BACA JUGA: Kekerasan Seksual Online Marak di Jawa Tengah, Modus Pelaku Curhat hingga Minta Foto Sensitif
Ia merinci, saat ini LRC-KJHAM mendampingi 12 kasus kekerasan dalam rumah tangga (KDRT), 11 kasus pelecehan seksual fisik, 5 kasus eksploitasi seksual, 2 kasus perkosaan, 2 kasus kekerasan berbasis gender online (KSBE), dan 2 kasus perdagangan orang (trafficking).
Namun, kata Nihayatul, tidak semua kasus bisa langsung berlanjut ke ranah hukum lantaran hambatan dalam pembuktian dan pemahaman aparat, utamanya kepolisian.
“Pelaporan kami mungkin diterima, tapi lagi-lagi karena kekerasan seksual itu kan di ranah privat, untuk alat buktinya jadi tantangan agar bisa dinaikkan ke proses hukum,” ungkapnya.
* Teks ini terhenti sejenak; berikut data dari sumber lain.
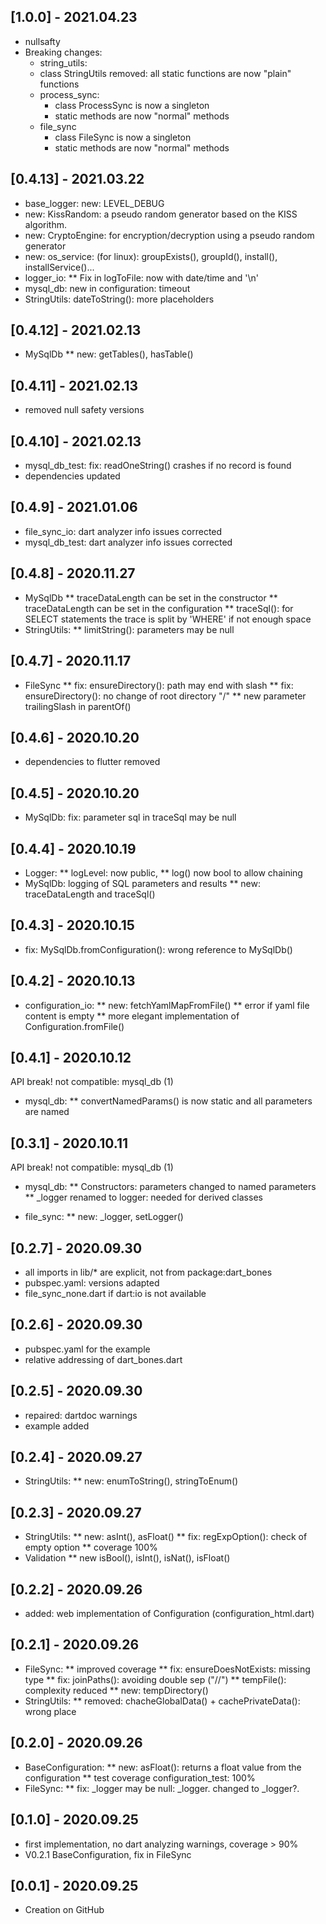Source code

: ## [1.0.0] - 2021.04.23

* nullsafty
* Breaking changes:
  * string_utils:
  * class StringUtils removed: all static functions are now "plain" functions
  * process_sync:
    * class ProcessSync is now a singleton
    * static methods are now "normal" methods
  * file_sync
    * class FileSync is now a singleton
    * static methods are now "normal" methods

## [0.4.13] - 2021.03.22

* base_logger: new: LEVEL_DEBUG
* new: KissRandom: a pseudo random generator based on the KISS algorithm.
* new: CryptoEngine: for encryption/decryption using a pseudo random generator
* new: os_service: (for linux): groupExists(), groupId(), install(), installService()... 
* logger_io:
  ** Fix in logToFile: now with date/time and '\n'
* mysql_db: new in configuration: timeout
* StringUtils: dateToString(): more placeholders

## [0.4.12] - 2021.02.13

* MySqlDb
** new: getTables(), hasTable()

## [0.4.11] - 2021.02.13

* removed null safety versions
## [0.4.10] - 2021.02.13

* mysql_db_test: fix: readOneString() crashes if no record is found
* dependencies updated

## [0.4.9] - 2021.01.06

* file_sync_io: dart analyzer info issues corrected
* mysql_db_test: dart analyzer info issues corrected

## [0.4.8] - 2020.11.27

* MySqlDb
** traceDataLength can be set in the constructor
** traceDataLength can be set in the configuration
** traceSql(): for SELECT statements the trace is
   split by 'WHERE' if not enough space
* StringUtils:
** limitString(): parameters may be null


## [0.4.7] - 2020.11.17

* FileSync
** fix: ensureDirectory(): path may end with slash
** fix: ensureDirectory(): no change of root directory "/"
** new parameter trailingSlash in parentOf()

## [0.4.6] - 2020.10.20

* dependencies to flutter removed

## [0.4.5] - 2020.10.20

* MySqlDb: fix: parameter sql in traceSql may be null

## [0.4.4] - 2020.10.19

* Logger: 
** logLevel: now public, 
** log() now bool to allow chaining
* MySqlDb: logging of SQL parameters and results
** new: traceDataLength and traceSql()

## [0.4.3] - 2020.10.15

* fix: MySqlDb.fromConfiguration(): wrong reference to MySqlDb()

## [0.4.2] - 2020.10.13

* configuration_io:
** new: fetchYamlMapFromFile()
** error if yaml file content is empty
** more elegant implementation of Configuration.fromFile()

## [0.4.1] - 2020.10.12

API break! not compatible: mysql_db (1)

* mysql_db:
** convertNamedParams() is now static and all parameters are named

## [0.3.1] - 2020.10.11

API break! not compatible: mysql_db (1)
* mysql_db:
** Constructors: parameters changed to named parameters
** _logger renamed to logger: needed for derived classes

* file_sync:
** new: _logger, setLogger()

## [0.2.7] - 2020.09.30

* all imports in lib/* are explicit, not from package:dart_bones
* pubspec.yaml: versions adapted
* file_sync_none.dart if dart:io is not available

## [0.2.6] - 2020.09.30

* pubspec.yaml for the example
* relative addressing of dart_bones.dart

## [0.2.5] - 2020.09.30

* repaired: dartdoc warnings
* example added

## [0.2.4] - 2020.09.27

* StringUtils: 
** new: enumToString(), stringToEnum()

## [0.2.3] - 2020.09.27

* StringUtils:
** new: asInt(), asFloat()
** fix: regExpOption(): check of empty option
** coverage 100%
* Validation
** new isBool(), isInt(), isNat(), isFloat()

## [0.2.2] - 2020.09.26

* added: web implementation of Configuration (configuration_html.dart)

## [0.2.1] - 2020.09.26

* FileSync:
** improved coverage
** fix: ensureDoesNotExists: missing type
** fix: joinPaths(): avoiding double sep ("//")
** tempFile(): complexity reduced
** new: tempDirectory()
* StringUtils:
** removed: chacheGlobalData() + cachePrivateData(): wrong place

## [0.2.0] - 2020.09.26

* BaseConfiguration:
** new: asFloat(): returns a float value from the configuration
** test coverage configuration_test: 100%
* FileSync:
** fix: _logger may be null: _logger.<method> changed to _logger?.<method>

## [0.1.0] - 2020.09.25

* first implementation, no dart analyzing warnings, coverage > 90%
* V0.2.1 BaseConfiguration, fix in FileSync

## [0.0.1] - 2020.09.25

* Creation on GitHub


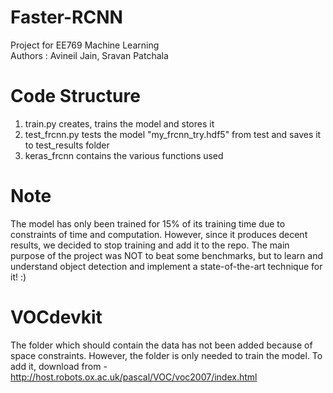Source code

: # Faster-RCNN
Project for EE769 Machine Learning\
Authors : Avineil Jain, Sravan Patchala 

# Code Structure 
1) train.py creates, trains the model and stores it 
2) test_frcnn.py tests the model "my_frcnn_try.hdf5" from test and saves it to test_results folder
3) keras_frcnn contains the various functions used

# Note
The model has only been trained for 15% of its training time due to constraints of time and computation. However, since it produces decent results, we decided to stop training and add it to the repo. The main purpose of the project was NOT to beat some benchmarks, but to learn and understand object detection and implement a state-of-the-art technique for it! :)

# VOCdevkit 
The folder which should contain the data has not been added because of space constraints. However, the folder is only needed to train the model. 
To add it, download from -\
http://host.robots.ox.ac.uk/pascal/VOC/voc2007/index.html



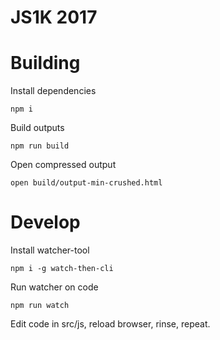 # JS1K 2017

# Building

Install dependencies

`npm i`

Build outputs

`npm run build`

Open compressed output

`open build/output-min-crushed.html`

# Develop

Install watcher-tool

`npm i -g watch-then-cli`

Run watcher on code

`npm run watch`

Edit code in src/js, reload browser, rinse, repeat.
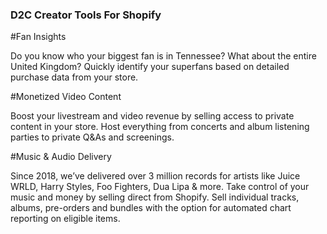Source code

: ### D2C Creator Tools For Shopify

#Fan Insights

Do you know who your biggest fan is in Tennessee? What about the entire United Kingdom? Quickly identify your superfans based on detailed purchase data from your store.

#Monetized Video Content

Boost your livestream and video revenue by selling access to private content in your store. Host everything from concerts and album listening parties to private Q&As and screenings.

#Music & Audio Delivery

Since 2018, we’ve delivered over 3 million records for artists like Juice WRLD, Harry Styles, Foo Fighters, Dua Lipa & more. Take control of your music and money by selling direct from Shopify. Sell individual tracks, albums, pre-orders and bundles with the option for automated chart reporting on eligible items.
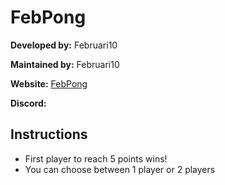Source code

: # FebPong

**Developed by:** Februari10

**Maintained by:** Februari10

**Website:** [FebPong](https://februari-10.github.io/febpong/)

**Discord:** 

## Instructions 
- First player to reach 5 points wins! 
- You can choose between 1 player or 2 players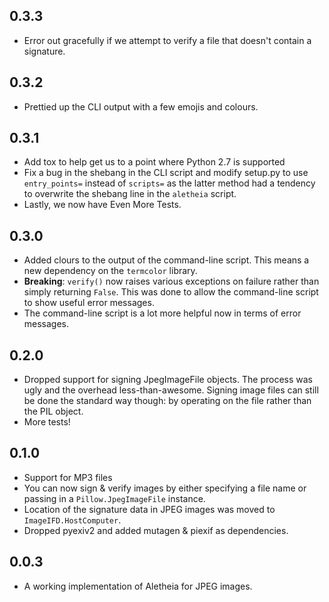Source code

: ## 0.3.3

* Error out gracefully if we attempt to verify a file that doesn't contain a
  signature.

## 0.3.2

* Prettied up the CLI output with a few emojis and colours.

## 0.3.1

* Add tox to help get us to a point where Python 2.7 is supported
* Fix a bug in the shebang in the CLI script and modify setup.py to use
  `entry_points=` instead of `scripts=` as the latter method had a tendency to
  overwrite the shebang line in the `aletheia` script.
* Lastly, we now have Even More Tests.

## 0.3.0

* Added clours to the output of the command-line script.  This means a new
  dependency on the `termcolor` library.
* **Breaking**: `verify()` now raises various exceptions on failure rather
  than simply returning `False`.  This was done to allow the command-line
  script to show useful error messages.
* The command-line script is a lot more helpful now in terms of error
  messages.

## 0.2.0

* Dropped support for signing JpegImageFile objects.  The process was ugly and
  the overhead less-than-awesome.  Signing image files can still be done the
  standard way though: by operating on the file rather than the PIL object.
* More tests!

## 0.1.0

* Support for MP3 files
* You can now sign & verify images by either specifying a file name or passing
  in a `Pillow.JpegImageFile` instance.
* Location of the signature data in JPEG images was moved to
  `ImageIFD.HostComputer`.
* Dropped pyexiv2 and added mutagen & piexif as dependencies.

## 0.0.3

* A working implementation of Aletheia for JPEG images.
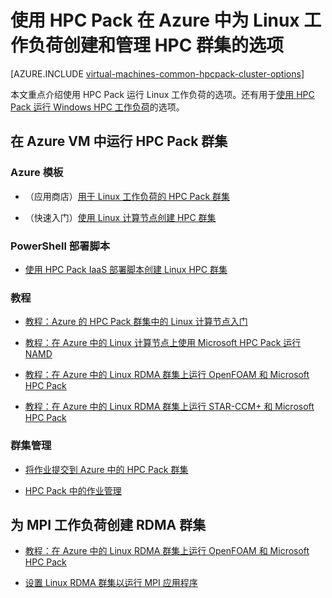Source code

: <!-- not suitable for Mooncake -->

<properties
 pageTitle="云中的 Linux HPC Pack 群集选项 | Azure"
 description="了解使用 Microsoft HPC Pack 在 Azure 云中创建和管理 Linux 高性能计算 (HPC) 群集时可用的选项"
 services="virtual-machines-linux,cloud-services"
 documentationCenter=""
 authors="dlepow"
 manager="timlt"
 editor=""
 tags="azure-resource-manager,azure-service-management,hpc-pack"/>
<tags 
ms.service="virtual-machines-linux"
 ms.devlang="na"
 ms.topic="article"
 ms.tgt_pltfrm="vm-linux"
 ms.workload="big-compute"
 ms.date="09/26/2016"
 wacn.date=""
 ms.author="danlep"/>

# 使用 HPC Pack 在 Azure 中为 Linux 工作负荷创建和管理 HPC 群集的选项

[AZURE.INCLUDE [virtual-machines-common-hpcpack-cluster-options](../../includes/virtual-machines-common-hpcpack-cluster-options.md)]

本文重点介绍使用 HPC Pack 运行 Linux 工作负荷的选项。还有用于[使用 HPC Pack 运行 Windows HPC 工作负荷](/documentation/articles/virtual-machines-windows-hpcpack-cluster-options/)的选项。

## 在 Azure VM 中运行 HPC Pack 群集

### Azure 模板


* （应用商店）[用于 Linux 工作负荷的 HPC Pack 群集](https://azure.microsoft.com/marketplace/partners/microsofthpc/newclusterlinuxcn/)

* （快速入门）[使用 Linux 计算节点创建 HPC 群集](https://github.com/Azure/azure-quickstart-templates/tree/master/create-hpc-cluster-linux-cn)


### PowerShell 部署脚本

* [使用 HPC Pack IaaS 部署脚本创建 Linux HPC 群集](/documentation/articles/virtual-machines-linux-classic-hpcpack-cluster-powershell-script/)

### 教程

* [教程：Azure 的 HPC Pack 群集中的 Linux 计算节点入门](/documentation/articles/virtual-machines-linux-classic-hpcpack-cluster/)

* [教程：在 Azure 中的 Linux 计算节点上使用 Microsoft HPC Pack 运行 NAMD](/documentation/articles/virtual-machines-linux-classic-hpcpack-cluster-namd/)

* [教程：在 Azure 中的 Linux RDMA 群集上运行 OpenFOAM 和 Microsoft HPC Pack](/documentation/articles/virtual-machines-linux-classic-hpcpack-cluster-openfoam/)

* [教程：在 Azure 中的 Linux RDMA 群集上运行 STAR-CCM+ 和 Microsoft HPC Pack](/documentation/articles/virtual-machines-linux-classic-hpcpack-cluster-starccm/)

### 群集管理

* [将作业提交到 Azure 中的 HPC Pack 群集](/documentation/articles/virtual-machines-windows-hpcpack-cluster-submit-jobs/)

* [HPC Pack 中的作业管理](https://technet.microsoft.com/zh-cn/library/jj899585.aspx)


## 为 MPI 工作负荷创建 RDMA 群集

* [教程：在 Azure 中的 Linux RDMA 群集上运行 OpenFOAM 和 Microsoft HPC Pack](/documentation/articles/virtual-machines-linux-classic-hpcpack-cluster-openfoam/)

* [设置 Linux RDMA 群集以运行 MPI 应用程序](/documentation/articles/virtual-machines-linux-classic-rdma-cluster/)

<!---HONumber=Mooncake_Quality_Review_1215_2016-->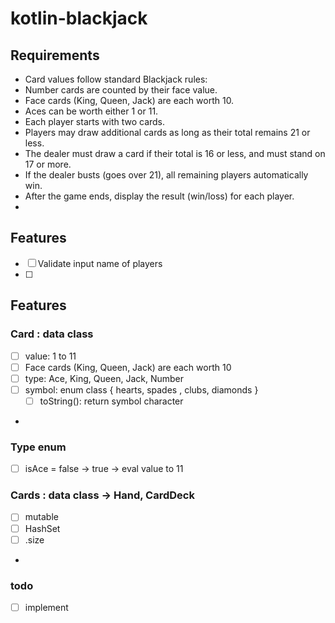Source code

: # kotlin-blackjack

## Requirements

- Card values follow standard Blackjack rules:
- Number cards are counted by their face value.
- Face cards (King, Queen, Jack) are each worth 10.
- Aces can be worth either 1 or 11.
- Each player starts with two cards.
- Players may draw additional cards as long as their total remains 21 or less.
- The dealer must draw a card if their total is 16 or less, and must stand on 17 or more.
- If the dealer busts (goes over 21), all remaining players automatically win.
- After the game ends, display the result (win/loss) for each player.
- 
## Features
- [ ] Validate input name of players
- [ ]

## Features

### Card : data class
- [ ] value: 1 to 11
- [ ] Face cards (King, Queen, Jack) are each worth 10
- [ ] type: Ace, King, Queen, Jack, Number
- [ ] symbol: enum class { hearts, spades , clubs, diamonds }
  - [ ] toString(): return symbol character
- 
### Type enum
- [ ] isAce = false -> true  -> eval value to 11

### Cards : data class  -> Hand, CardDeck  
- [ ] mutable <data structure>
- [ ] HashSet<Card>
- [ ] .size
- 
### todo
- [ ] implement 
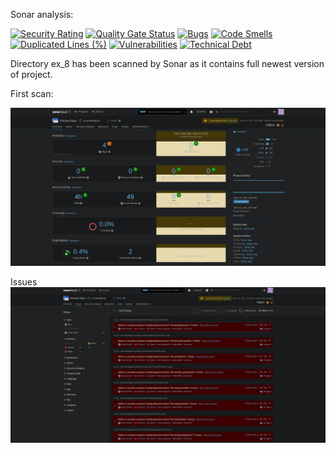 Sonar analysis:

[![Security Rating](https://sonarcloud.io/api/project_badges/measure?project=MikolajMGT_e-commerce&metric=security_rating)](https://sonarcloud.io/dashboard?id=MikolajMGT_e-commerce)
[![Quality Gate Status](https://sonarcloud.io/api/project_badges/measure?project=MikolajMGT_e-commerce&metric=alert_status)](https://sonarcloud.io/dashboard?id=MikolajMGT_e-commerce)
[![Bugs](https://sonarcloud.io/api/project_badges/measure?project=MikolajMGT_e-commerce&metric=bugs)](https://sonarcloud.io/dashboard?id=MikolajMGT_e-commerce)
[![Code Smells](https://sonarcloud.io/api/project_badges/measure?project=MikolajMGT_e-commerce&metric=code_smells)](https://sonarcloud.io/dashboard?id=MikolajMGT_e-commerce)
[![Duplicated Lines (%)](https://sonarcloud.io/api/project_badges/measure?project=MikolajMGT_e-commerce&metric=duplicated_lines_density)](https://sonarcloud.io/dashboard?id=MikolajMGT_e-commerce)
[![Vulnerabilities](https://sonarcloud.io/api/project_badges/measure?project=MikolajMGT_e-commerce&metric=vulnerabilities)](https://sonarcloud.io/dashboard?id=MikolajMGT_e-commerce)
[![Technical Debt](https://sonarcloud.io/api/project_badges/measure?project=MikolajMGT_e-commerce&metric=sqale_index)](https://sonarcloud.io/dashboard?id=MikolajMGT_e-commerce)

Directory ex_8 has been scanned by Sonar as it contains full newest version of project.

First scan:

![alt text](./images/1.png "first scan")

Issues
![alt text](./images/2.png "issues")
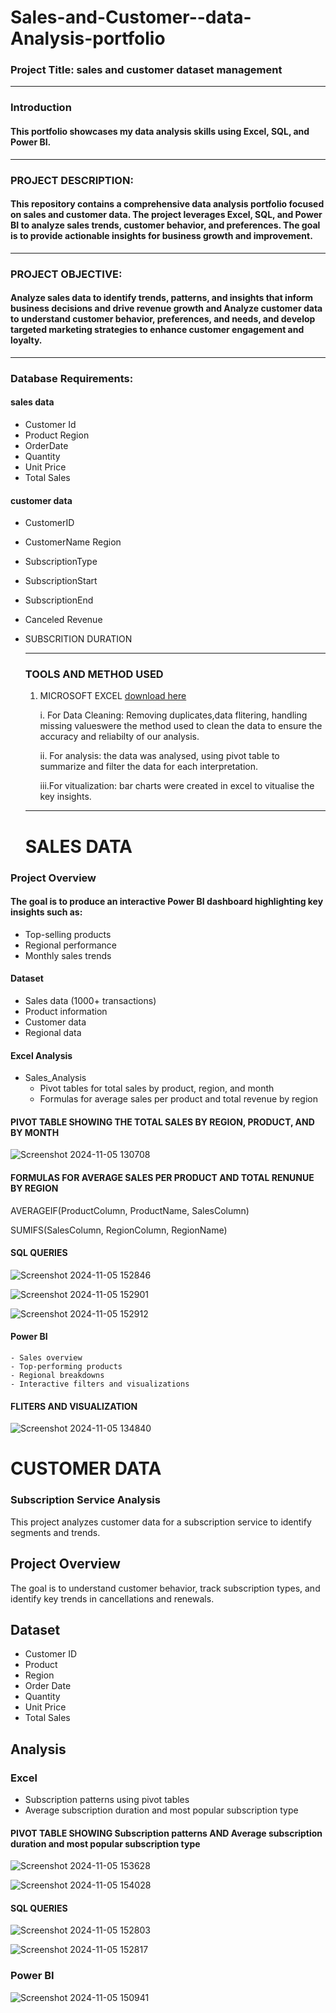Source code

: # Sales-and-Customer--data-Analysis-portfolio

### Project Title: sales and customer dataset management
---

### Introduction

#### This portfolio showcases my data analysis skills using Excel, SQL, and Power BI.
---

### PROJECT DESCRIPTION:

#### This repository contains a comprehensive data analysis portfolio focused on sales and customer data. The project leverages Excel, SQL, and Power BI to analyze sales trends, customer behavior, and preferences. The goal is to provide actionable insights for business growth and improvement.
---

### PROJECT OBJECTIVE:

#### Analyze sales data to identify trends, patterns, and insights that inform business decisions and drive revenue growth and Analyze customer data to understand customer behavior, preferences, and needs, and develop targeted marketing strategies to enhance customer engagement and loyalty.
---

### Database Requirements:

#### sales data

- Customer Id
- Product	Region
- OrderDate
- Quantity
- Unit Price
- Total Sales

 #### customer data

 - CustomerID
 - CustomerName	Region
 - SubscriptionType
 - SubscriptionStart
 - SubscriptionEnd
 - Canceled	Revenue
 - SUBSCRITION DURATION

   ---

   ### TOOLS AND METHOD USED

   1. MICROSOFT EXCEL [download here](http://microsoft.com)
    
      i. For Data Cleaning: Removing duplicates,data flitering, handling missing valueswere the method used to clean the data to ensure the accuracy and reliabilty of our analysis.

       ii. For analysis: the data was analysed, using pivot table to summarize and filter the data for each interpretation.
    
      iii.For vitualization: bar charts were created in excel to vitualise the key insights.

   ---

   # SALES DATA 

### Project Overview

#### The goal is to produce an interactive Power BI dashboard highlighting key insights such as:

- Top-selling products
- Regional performance
- Monthly sales trends

#### Dataset

- Sales data (1000+ transactions)
- Product information
- Customer data
- Regional data

 #### Excel Analysis

- Sales_Analysis
    - Pivot tables for total sales by product, region, and month
    - Formulas for average sales per product and total revenue by region

#### PIVOT TABLE SHOWING THE TOTAL SALES BY REGION, PRODUCT, AND BY MONTH




![Screenshot 2024-11-05 130708](https://github.com/user-attachments/assets/bb5f3d6c-ef58-4e85-bc08-a01b0ac03501) 


#### FORMULAS FOR AVERAGE SALES PER PRODUCT AND TOTAL RENUNUE BY REGION

AVERAGEIF(ProductColumn, ProductName, SalesColumn)

SUMIFS(SalesColumn, RegionColumn, RegionName) 

#### SQL QUERIES


![Screenshot 2024-11-05 152846](https://github.com/user-attachments/assets/5274a967-466b-4428-9c91-7bb8affd01aa) 


![Screenshot 2024-11-05 152901](https://github.com/user-attachments/assets/82cdd4d9-af31-4ca8-86fe-6753099223ba) 



![Screenshot 2024-11-05 152912](https://github.com/user-attachments/assets/82918184-32dd-4a38-a917-311e015ae3c1)


#### Power BI

    - Sales overview
    - Top-performing products
    - Regional breakdowns
    - Interactive filters and visualizations


#### FLITERS AND VISUALIZATION



![Screenshot 2024-11-05 134840](https://github.com/user-attachments/assets/55117970-274e-49fb-b650-cb47953af93d) 


# CUSTOMER DATA


### Subscription Service Analysis

This project analyzes customer data for a subscription service to identify segments and trends.

## Project Overview

The goal is to understand customer behavior, track subscription types, and identify key trends in cancellations and renewals.

## Dataset

* Customer ID
* Product
* Region
* Order Date
* Quantity
* Unit Price
* Total Sales

## Analysis

### Excel

* Subscription patterns using pivot tables
* Average subscription duration and most popular subscription type


#### PIVOT TABLE SHOWING Subscription patterns AND Average subscription duration and most popular subscription type


![Screenshot 2024-11-05 153628](https://github.com/user-attachments/assets/e10245bc-31c2-4bc1-b941-b6ef99b92164)

![Screenshot 2024-11-05 154028](https://github.com/user-attachments/assets/2fc3750c-9d3d-4722-8d3e-aee9ff150757) 


#### SQL QUERIES


![Screenshot 2024-11-05 152803](https://github.com/user-attachments/assets/86b11cf0-ffc9-4988-afdf-f6b49e3598be) 


![Screenshot 2024-11-05 152817](https://github.com/user-attachments/assets/6b35cab6-f030-4a6f-a359-0fc6f9c2967f) 


### Power BI


![Screenshot 2024-11-05 150941](https://github.com/user-attachments/assets/db976e3e-f465-4cc2-8fde-e221d85498ee)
LRC-KJHAM: Ada kasus kekerasan seksual yang tak tertangani polisi sejak 2022, alat bukti jadi masalahnya
Pihaknya menyoroti salah satu kasus kekerasan seksual yang pernah ia laporkan sejak 2022, namun hingga pertengahan 2025 pelaku tak kunjung polisi tetapkan sebagai tersangka.
“Ada satu kasus kekerasan seksual yang lama banget, dari 2022 sejak UU TPKS tersahkan sampai saat ini masih proses penyelidikan. Artinya, polisi itu masih belum yakin menetapkan siapa sih pelakunya. Padahal kami sudah ada alat bukti dan banyak ahli yang sudah hadir tapi polisi masih belum yakin menetapkan siapa tersangka,” paparnya.
Dalam hematnya, lambatnya proses ini menunjukkan bahwa pemahaman aparat penegak hukum terhadap Undang-Undang Tindak Pidana Kekerasan Seksual (UU TPKS) masih rendah.
BACA JUGA: Suara Perempuan, Suara Perubahan: Gerakan Mahasiswa USM Melawan Kekerasan
Nihayatul menilai aparat masih menggunakan Kitab Undang-Undang Hukum Acara Pidana (KUHAP), bukan pendekatan spesifik yang tertuang dalam UU TPKS.
“Padahal, UU TPKS sudah memperluas definisi dan jenis alat bukti. Rekaman, foto, bahkan pernyataan psikolog bisa menjadi penguat. Tapi banyak yang masih berpegang pada lima alat bukti versi KUHAP, dan bahkan menganggap korban dewasa tidak mungkin jadi korban kekerasan seksual,” sambung dia.